Flat table (one model or uniform rate)¶
from adk_fluent import CostTable, UsageTracker
tracker = UsageTracker(cost_table=CostTable.flat(0.075, 0.30))
Per-model rates¶
from adk_fluent import CostTable, ModelRate
table = CostTable(
rates={
"gemini-2.5-flash": ModelRate(input_per_million=0.075, output_per_million=0.30),
"gemini-2.5-pro": ModelRate(input_per_million=3.50, output_per_million=10.50),
"*": ModelRate(input_per_million=1.00, output_per_million=3.00),
}
)
The "*" entry is the default for any model not listed explicitly.
Via the H namespace¶
H.cost_table(**rates) takes keyword arguments whose values are
(input_per_million, output_per_million) tuples. Because Python
keyword names cannot contain dots, use underscores or build the table
manually for models whose IDs include special characters:
from adk_fluent import H
table = H.cost_table(
**{
"gemini_2_5_flash": (0.075, 0.30),
"gemini_2_5_pro": (3.50, 10.50),
}
)
Immutability¶
CostTable wraps its rates in a MappingProxyType, so the table is
genuinely frozen:
table = CostTable.flat(1.0, 2.0)
table.rates["new_model"] = ModelRate(...) # TypeError
Use table.with_rate(model, input_per_million=..., output_per_million=...)
to get a new table with an extra rate without mutating the original.
Per-agent breakdown¶
The tracker records the agent_name on every turn (extracted from
callback_context.agent_name by tracker.callback() and
UsagePlugin.after_model_callback). Call tracker.by_agent() to split
usage by agent:
tracker = plugin.tracker
by_agent = tracker.by_agent()
for name, usage in sorted(by_agent.items(), key=lambda kv: -kv[1].total_tokens):
print(f"{name:30s} tokens={usage.total_tokens:>8} calls={usage.calls}")

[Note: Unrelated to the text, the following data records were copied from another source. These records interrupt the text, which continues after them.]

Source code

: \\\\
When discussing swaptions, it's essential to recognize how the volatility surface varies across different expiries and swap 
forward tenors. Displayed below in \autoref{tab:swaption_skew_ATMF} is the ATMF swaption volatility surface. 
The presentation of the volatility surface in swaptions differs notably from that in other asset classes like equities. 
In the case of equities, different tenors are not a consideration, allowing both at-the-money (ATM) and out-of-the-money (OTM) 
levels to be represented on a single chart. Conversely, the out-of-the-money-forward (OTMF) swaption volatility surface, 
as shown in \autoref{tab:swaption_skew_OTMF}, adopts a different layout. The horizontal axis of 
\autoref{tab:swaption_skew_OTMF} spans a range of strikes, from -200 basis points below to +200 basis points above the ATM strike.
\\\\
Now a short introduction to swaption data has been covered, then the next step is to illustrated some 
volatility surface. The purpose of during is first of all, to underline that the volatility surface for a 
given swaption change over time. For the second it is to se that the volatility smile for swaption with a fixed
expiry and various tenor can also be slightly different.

Each value is a frozen AgentUsage(agent_name, input_tokens, output_tokens, calls). Turns recorded without an agent name are
grouped under the empty-string key "".
Interaction with _budget¶
_budget and _usage are orthogonal. You typically want both:
from adk_fluent import BudgetPolicy, H, Threshold
budget = BudgetPolicy(
max_tokens=200_000,
thresholds=(
Threshold(percent=0.80, callback=lambda **_: print("warn: 80%")),
),
)
app = (
App("multi-agent")
.root(my_agent)
.plugin(H.budget_plugin(budget)) # enforcement
.plugin(H.usage_plugin()) # accounting
)
The budget plugin decides whether to keep going; the usage plugin records what actually happened. They share the same LLM callback surface but maintain independent state.
Manual records¶
You do not have to go through the ADK callback surface. The tracker has
a public record() method that you can call from a custom backend,
replay harness, or unit test:
tracker = UsageTracker()
tracker.record(
input_tokens=1234,
output_tokens=567,
model="gemini-2.5-flash",
agent_name="coordinator",
duration_ms=842.3,
)
This is how the test suite drives the tracker in isolation — no ADK runtime required.